** Opening Material for this task block **

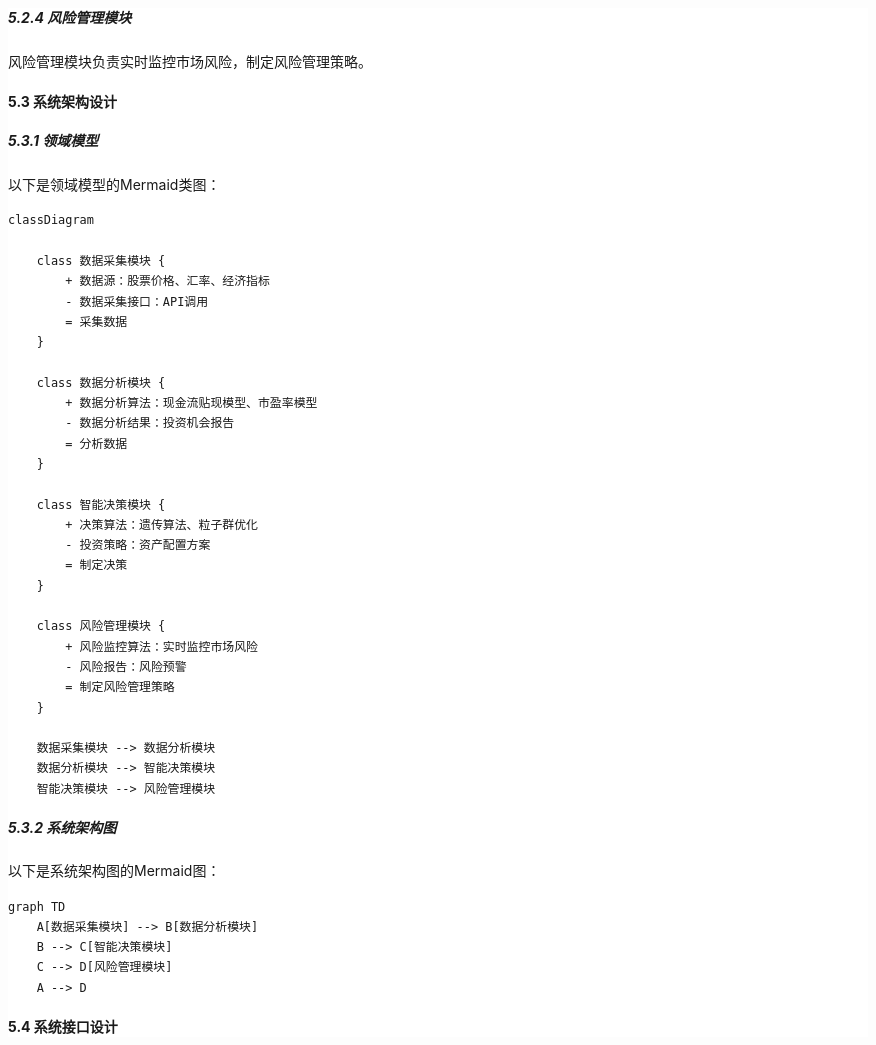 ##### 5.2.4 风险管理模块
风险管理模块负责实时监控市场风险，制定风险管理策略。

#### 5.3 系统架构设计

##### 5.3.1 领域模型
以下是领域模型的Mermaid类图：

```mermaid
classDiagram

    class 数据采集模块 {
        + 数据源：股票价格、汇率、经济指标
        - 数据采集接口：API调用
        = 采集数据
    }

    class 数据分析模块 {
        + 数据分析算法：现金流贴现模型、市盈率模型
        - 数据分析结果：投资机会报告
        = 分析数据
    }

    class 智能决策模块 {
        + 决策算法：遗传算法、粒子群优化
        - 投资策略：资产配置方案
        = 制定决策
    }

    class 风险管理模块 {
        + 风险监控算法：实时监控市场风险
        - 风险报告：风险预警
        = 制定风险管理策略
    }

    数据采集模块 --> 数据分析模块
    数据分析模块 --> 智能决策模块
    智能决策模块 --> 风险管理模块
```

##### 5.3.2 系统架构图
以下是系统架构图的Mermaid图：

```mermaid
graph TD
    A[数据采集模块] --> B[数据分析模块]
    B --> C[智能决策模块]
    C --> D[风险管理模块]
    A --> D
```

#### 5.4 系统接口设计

** Closing Material for this task block **
** Opening Material for this task block **

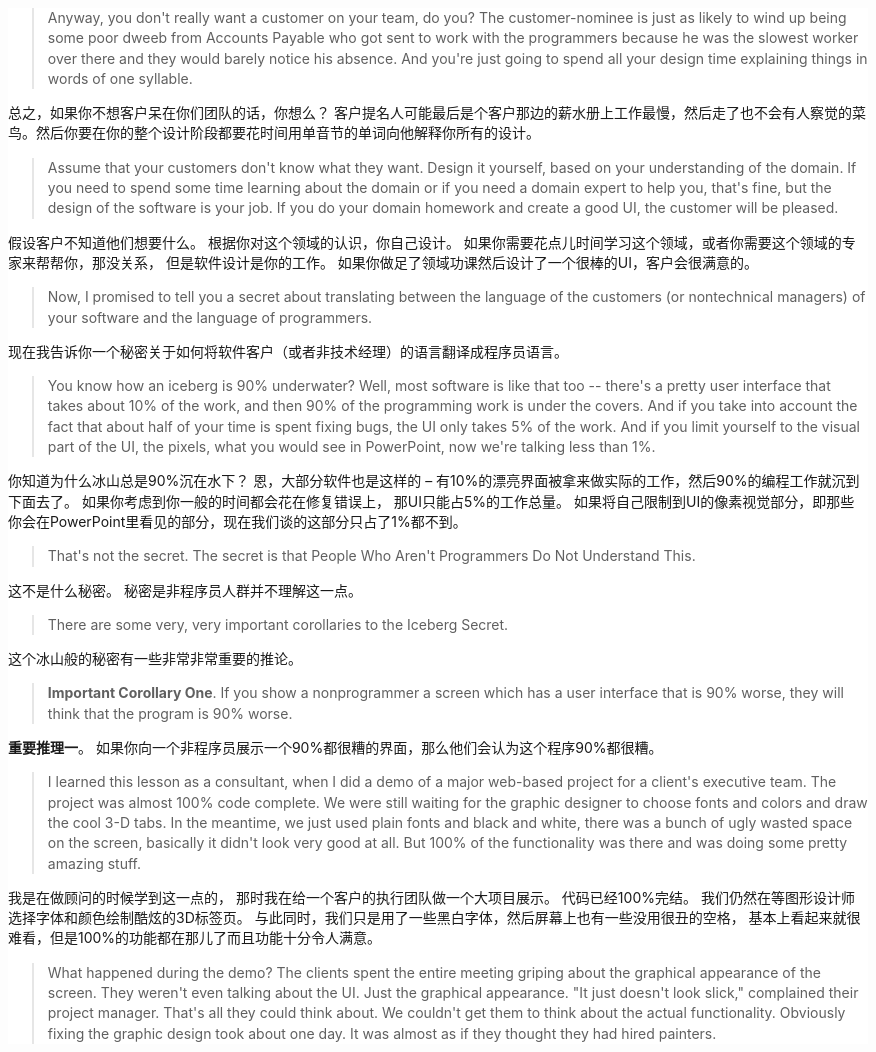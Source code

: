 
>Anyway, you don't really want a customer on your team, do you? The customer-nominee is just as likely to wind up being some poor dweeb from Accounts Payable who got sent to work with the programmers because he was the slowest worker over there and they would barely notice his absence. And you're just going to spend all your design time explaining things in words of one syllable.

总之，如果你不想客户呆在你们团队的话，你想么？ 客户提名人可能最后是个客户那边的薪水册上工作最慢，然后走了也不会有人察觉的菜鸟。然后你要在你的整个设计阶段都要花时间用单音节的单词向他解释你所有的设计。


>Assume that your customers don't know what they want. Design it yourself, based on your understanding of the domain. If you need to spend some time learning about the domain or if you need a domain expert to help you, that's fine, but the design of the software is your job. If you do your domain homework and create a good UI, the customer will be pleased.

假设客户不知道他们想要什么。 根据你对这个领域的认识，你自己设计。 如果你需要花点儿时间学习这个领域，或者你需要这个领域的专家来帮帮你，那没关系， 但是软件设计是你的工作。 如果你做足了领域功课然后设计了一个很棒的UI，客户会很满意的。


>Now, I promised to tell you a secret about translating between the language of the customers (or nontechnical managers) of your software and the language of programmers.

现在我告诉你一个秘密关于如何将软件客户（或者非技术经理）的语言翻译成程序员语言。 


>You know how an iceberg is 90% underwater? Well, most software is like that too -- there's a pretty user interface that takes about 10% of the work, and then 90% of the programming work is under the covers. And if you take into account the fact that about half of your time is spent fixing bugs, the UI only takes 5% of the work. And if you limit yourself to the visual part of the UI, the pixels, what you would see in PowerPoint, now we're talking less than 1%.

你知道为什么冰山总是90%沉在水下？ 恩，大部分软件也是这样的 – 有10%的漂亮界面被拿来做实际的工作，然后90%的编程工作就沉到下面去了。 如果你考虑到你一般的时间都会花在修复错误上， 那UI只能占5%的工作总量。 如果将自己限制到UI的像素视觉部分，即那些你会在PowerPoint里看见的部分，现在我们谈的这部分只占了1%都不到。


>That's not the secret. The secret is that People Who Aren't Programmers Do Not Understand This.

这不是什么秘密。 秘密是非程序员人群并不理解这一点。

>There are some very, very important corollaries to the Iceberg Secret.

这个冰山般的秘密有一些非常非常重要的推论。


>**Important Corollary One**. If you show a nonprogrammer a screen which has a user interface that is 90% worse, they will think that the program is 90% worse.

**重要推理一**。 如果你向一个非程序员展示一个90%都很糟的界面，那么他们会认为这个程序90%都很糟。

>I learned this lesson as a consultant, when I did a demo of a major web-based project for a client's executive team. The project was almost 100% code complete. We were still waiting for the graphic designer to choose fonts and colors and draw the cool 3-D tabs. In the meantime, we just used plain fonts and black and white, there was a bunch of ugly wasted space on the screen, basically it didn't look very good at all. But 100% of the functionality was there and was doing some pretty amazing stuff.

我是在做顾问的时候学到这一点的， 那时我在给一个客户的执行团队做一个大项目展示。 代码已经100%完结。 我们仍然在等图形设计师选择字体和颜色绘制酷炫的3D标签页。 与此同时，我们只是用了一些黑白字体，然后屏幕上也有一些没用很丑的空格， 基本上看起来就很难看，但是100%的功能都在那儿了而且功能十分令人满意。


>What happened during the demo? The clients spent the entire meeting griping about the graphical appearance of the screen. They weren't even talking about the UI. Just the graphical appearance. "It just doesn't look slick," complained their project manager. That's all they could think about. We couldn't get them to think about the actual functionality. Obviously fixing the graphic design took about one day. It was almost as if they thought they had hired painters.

** Closing Material for this task block **

● Exercise prompt: State the number of lines in the data that contain the word "talking", offering no other text.

● Written answer: 2